__ASSIGNMENT__: Copy out all the records exactly.

Source texts of formatted documents:

========================================

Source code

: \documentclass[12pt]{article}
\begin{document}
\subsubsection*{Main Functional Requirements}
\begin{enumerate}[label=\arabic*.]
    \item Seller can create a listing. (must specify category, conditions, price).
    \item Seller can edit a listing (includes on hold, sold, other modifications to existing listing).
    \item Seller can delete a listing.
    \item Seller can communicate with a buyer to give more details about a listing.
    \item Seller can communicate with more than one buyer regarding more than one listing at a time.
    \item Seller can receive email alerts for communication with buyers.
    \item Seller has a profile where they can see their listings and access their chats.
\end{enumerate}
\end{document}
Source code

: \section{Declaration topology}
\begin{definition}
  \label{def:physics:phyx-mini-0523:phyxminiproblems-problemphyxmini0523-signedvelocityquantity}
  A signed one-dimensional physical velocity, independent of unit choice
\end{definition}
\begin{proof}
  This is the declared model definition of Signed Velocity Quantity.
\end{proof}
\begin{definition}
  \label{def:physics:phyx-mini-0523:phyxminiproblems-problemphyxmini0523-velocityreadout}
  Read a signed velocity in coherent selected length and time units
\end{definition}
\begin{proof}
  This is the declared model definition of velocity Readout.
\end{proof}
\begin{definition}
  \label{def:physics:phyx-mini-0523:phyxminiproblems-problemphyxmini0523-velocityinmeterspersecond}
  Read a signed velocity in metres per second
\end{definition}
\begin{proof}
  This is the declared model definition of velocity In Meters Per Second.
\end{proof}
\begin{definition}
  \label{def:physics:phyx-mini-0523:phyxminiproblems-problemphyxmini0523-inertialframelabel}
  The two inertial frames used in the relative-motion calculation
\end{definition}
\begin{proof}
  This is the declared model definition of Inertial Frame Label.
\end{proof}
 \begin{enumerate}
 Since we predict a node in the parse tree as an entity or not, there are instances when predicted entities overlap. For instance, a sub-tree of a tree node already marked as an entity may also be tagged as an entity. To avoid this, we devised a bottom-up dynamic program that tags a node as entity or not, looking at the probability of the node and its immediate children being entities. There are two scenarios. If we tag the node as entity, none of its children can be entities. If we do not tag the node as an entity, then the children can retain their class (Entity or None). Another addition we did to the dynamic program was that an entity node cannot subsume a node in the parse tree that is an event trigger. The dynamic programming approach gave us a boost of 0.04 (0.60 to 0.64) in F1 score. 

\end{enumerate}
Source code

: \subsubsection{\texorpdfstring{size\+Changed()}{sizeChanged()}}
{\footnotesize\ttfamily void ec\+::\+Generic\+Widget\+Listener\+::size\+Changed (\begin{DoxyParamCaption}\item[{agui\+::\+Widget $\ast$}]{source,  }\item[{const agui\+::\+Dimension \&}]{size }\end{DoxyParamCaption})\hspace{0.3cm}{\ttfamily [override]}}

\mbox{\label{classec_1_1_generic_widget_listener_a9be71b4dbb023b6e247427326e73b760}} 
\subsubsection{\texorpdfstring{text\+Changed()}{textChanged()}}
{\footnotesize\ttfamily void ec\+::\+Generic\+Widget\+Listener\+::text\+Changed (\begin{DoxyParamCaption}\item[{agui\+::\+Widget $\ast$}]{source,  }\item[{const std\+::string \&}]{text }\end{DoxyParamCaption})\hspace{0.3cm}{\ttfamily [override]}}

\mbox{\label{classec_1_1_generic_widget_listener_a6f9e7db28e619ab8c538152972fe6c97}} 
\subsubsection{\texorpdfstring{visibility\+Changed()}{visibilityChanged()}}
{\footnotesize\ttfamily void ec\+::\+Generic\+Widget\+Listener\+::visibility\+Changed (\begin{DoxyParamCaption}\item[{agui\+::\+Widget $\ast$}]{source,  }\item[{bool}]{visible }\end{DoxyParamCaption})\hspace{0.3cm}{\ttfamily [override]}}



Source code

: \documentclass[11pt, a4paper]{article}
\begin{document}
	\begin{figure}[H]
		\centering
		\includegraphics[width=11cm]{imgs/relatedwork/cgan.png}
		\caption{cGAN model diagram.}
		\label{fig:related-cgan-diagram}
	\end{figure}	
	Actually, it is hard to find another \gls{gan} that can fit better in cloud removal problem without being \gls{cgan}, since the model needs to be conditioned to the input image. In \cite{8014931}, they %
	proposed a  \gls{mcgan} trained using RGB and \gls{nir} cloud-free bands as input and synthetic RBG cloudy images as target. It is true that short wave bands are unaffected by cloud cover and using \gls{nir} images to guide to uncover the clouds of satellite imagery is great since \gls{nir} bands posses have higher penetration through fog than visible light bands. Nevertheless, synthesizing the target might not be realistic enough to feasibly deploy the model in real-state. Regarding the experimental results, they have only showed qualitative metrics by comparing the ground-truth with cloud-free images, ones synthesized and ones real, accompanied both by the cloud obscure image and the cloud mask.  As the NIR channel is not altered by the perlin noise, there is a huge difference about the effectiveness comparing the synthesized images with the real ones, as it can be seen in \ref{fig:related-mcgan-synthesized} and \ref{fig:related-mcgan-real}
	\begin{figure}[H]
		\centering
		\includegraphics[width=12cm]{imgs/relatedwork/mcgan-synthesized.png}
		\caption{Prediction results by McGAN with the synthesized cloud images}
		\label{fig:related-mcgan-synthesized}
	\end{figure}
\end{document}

========================================

__RESULT OF THIS TASK__:
Source code

: \documentclass[12pt]{article}
\begin{document}
\subsubsection*{Main Functional Requirements}
\begin{enumerate}[label=\arabic*.]
    \item Seller can create a listing. (must specify category, conditions, price).
    \item Seller can edit a listing (includes on hold, sold, other modifications to existing listing).
    \item Seller can delete a listing.
    \item Seller can communicate with a buyer to give more details about a listing.
    \item Seller can communicate with more than one buyer regarding more than one listing at a time.
    \item Seller can receive email alerts for communication with buyers.
    \item Seller has a profile where they can see their listings and access their chats.
\end{enumerate}
\end{document}
Source code

: \section{Declaration topology}
\begin{definition}
  \label{def:physics:phyx-mini-0523:phyxminiproblems-problemphyxmini0523-signedvelocityquantity}
  A signed one-dimensional physical velocity, independent of unit choice
\end{definition}
\begin{proof}
  This is the declared model definition of Signed Velocity Quantity.
\end{proof}
\begin{definition}
  \label{def:physics:phyx-mini-0523:phyxminiproblems-problemphyxmini0523-velocityreadout}
  Read a signed velocity in coherent selected length and time units
\end{definition}
\begin{proof}
  This is the declared model definition of velocity Readout.
\end{proof}
\begin{definition}
  \label{def:physics:phyx-mini-0523:phyxminiproblems-problemphyxmini0523-velocityinmeterspersecond}
  Read a signed velocity in metres per second
\end{definition}
\begin{proof}
  This is the declared model definition of velocity In Meters Per Second.
\end{proof}
\begin{definition}
  \label{def:physics:phyx-mini-0523:phyxminiproblems-problemphyxmini0523-inertialframelabel}
  The two inertial frames used in the relative-motion calculation
\end{definition}
\begin{proof}
  This is the declared model definition of Inertial Frame Label.
\end{proof}
 \begin{enumerate}
 Since we predict a node in the parse tree as an entity or not, there are instances when predicted entities overlap. For instance, a sub-tree of a tree node already marked as an entity may also be tagged as an entity. To avoid this, we devised a bottom-up dynamic program that tags a node as entity or not, looking at the probability of the node and its immediate children being entities. There are two scenarios. If we tag the node as entity, none of its children can be entities. If we do not tag the node as an entity, then the children can retain their class (Entity or None). Another addition we did to the dynamic program was that an entity node cannot subsume a node in the parse tree that is an event trigger. The dynamic programming approach gave us a boost of 0.04 (0.60 to 0.64) in F1 score. 

\end{enumerate}
Source code

: \subsubsection{\texorpdfstring{size\+Changed()}{sizeChanged()}}
{\footnotesize\ttfamily void ec\+::\+Generic\+Widget\+Listener\+::size\+Changed (\begin{DoxyParamCaption}\item[{agui\+::\+Widget $\ast$}]{source,  }\item[{const agui\+::\+Dimension \&}]{size }\end{DoxyParamCaption})\hspace{0.3cm}{\ttfamily [override]}}

\mbox{\label{classec_1_1_generic_widget_listener_a9be71b4dbb023b6e247427326e73b760}} 
\subsubsection{\texorpdfstring{text\+Changed()}{textChanged()}}
{\footnotesize\ttfamily void ec\+::\+Generic\+Widget\+Listener\+::text\+Changed (\begin{DoxyParamCaption}\item[{agui\+::\+Widget $\ast$}]{source,  }\item[{const std\+::string \&}]{text }\end{DoxyParamCaption})\hspace{0.3cm}{\ttfamily [override]}}

\mbox{\label{classec_1_1_generic_widget_listener_a6f9e7db28e619ab8c538152972fe6c97}} 
\subsubsection{\texorpdfstring{visibility\+Changed()}{visibilityChanged()}}
{\footnotesize\ttfamily void ec\+::\+Generic\+Widget\+Listener\+::visibility\+Changed (\begin{DoxyParamCaption}\item[{agui\+::\+Widget $\ast$}]{source,  }\item[{bool}]{visible }\end{DoxyParamCaption})\hspace{0.3cm}{\ttfamily [override]}}



Source code

: \documentclass[11pt, a4paper]{article}
\begin{document}
	\begin{figure}[H]
		\centering
		\includegraphics[width=11cm]{imgs/relatedwork/cgan.png}
		\caption{cGAN model diagram.}
		\label{fig:related-cgan-diagram}
	\end{figure}	
	Actually, it is hard to find another \gls{gan} that can fit better in cloud removal problem without being \gls{cgan}, since the model needs to be conditioned to the input image. In \cite{8014931}, they %
	proposed a  \gls{mcgan} trained using RGB and \gls{nir} cloud-free bands as input and synthetic RBG cloudy images as target. It is true that short wave bands are unaffected by cloud cover and using \gls{nir} images to guide to uncover the clouds of satellite imagery is great since \gls{nir} bands posses have higher penetration through fog than visible light bands. Nevertheless, synthesizing the target might not be realistic enough to feasibly deploy the model in real-state. Regarding the experimental results, they have only showed qualitative metrics by comparing the ground-truth with cloud-free images, ones synthesized and ones real, accompanied both by the cloud obscure image and the cloud mask.  As the NIR channel is not altered by the perlin noise, there is a huge difference about the effectiveness comparing the synthesized images with the real ones, as it can be seen in \ref{fig:related-mcgan-synthesized} and \ref{fig:related-mcgan-real}
	\begin{figure}[H]
		\centering
		\includegraphics[width=12cm]{imgs/relatedwork/mcgan-synthesized.png}
		\caption{Prediction results by McGAN with the synthesized cloud images}
		\label{fig:related-mcgan-synthesized}
	\end{figure}
\end{document}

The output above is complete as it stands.